* [Task to complete] Return verbatim all lines from the first one in the records to the line with "lucrării](Structura-lucrării.md) de licență", both ends kept.
══ Dataset extract
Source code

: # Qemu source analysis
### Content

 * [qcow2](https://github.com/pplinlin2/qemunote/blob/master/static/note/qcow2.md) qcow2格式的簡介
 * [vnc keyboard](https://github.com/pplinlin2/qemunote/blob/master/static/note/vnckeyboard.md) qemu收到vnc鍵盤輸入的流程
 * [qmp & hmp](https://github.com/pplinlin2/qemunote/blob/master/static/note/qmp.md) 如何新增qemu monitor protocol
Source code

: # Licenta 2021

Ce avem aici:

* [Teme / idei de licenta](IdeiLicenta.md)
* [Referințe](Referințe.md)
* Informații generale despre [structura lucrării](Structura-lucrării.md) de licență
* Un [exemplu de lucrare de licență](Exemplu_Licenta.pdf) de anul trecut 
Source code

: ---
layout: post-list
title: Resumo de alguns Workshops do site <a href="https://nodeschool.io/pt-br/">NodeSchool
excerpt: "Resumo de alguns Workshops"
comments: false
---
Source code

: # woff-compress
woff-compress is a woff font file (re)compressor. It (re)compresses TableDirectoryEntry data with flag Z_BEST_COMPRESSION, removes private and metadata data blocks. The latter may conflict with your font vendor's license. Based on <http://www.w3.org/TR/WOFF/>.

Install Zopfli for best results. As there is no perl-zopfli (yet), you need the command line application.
════
* [Answer space]
Source code

: # Qemu source analysis
### Content

 * [qcow2](https://github.com/pplinlin2/qemunote/blob/master/static/note/qcow2.md) qcow2格式的簡介
 * [vnc keyboard](https://github.com/pplinlin2/qemunote/blob/master/static/note/vnckeyboard.md) qemu收到vnc鍵盤輸入的流程
 * [qmp & hmp](https://github.com/pplinlin2/qemunote/blob/master/static/note/qmp.md) 如何新增qemu monitor protocol
Source code

: # Licenta 2021

Ce avem aici:

* [Teme / idei de licenta](IdeiLicenta.md)
* [Referințe](Referințe.md)
* Informații generale despre [structura lucrării](Structura-lucrării.md) de licență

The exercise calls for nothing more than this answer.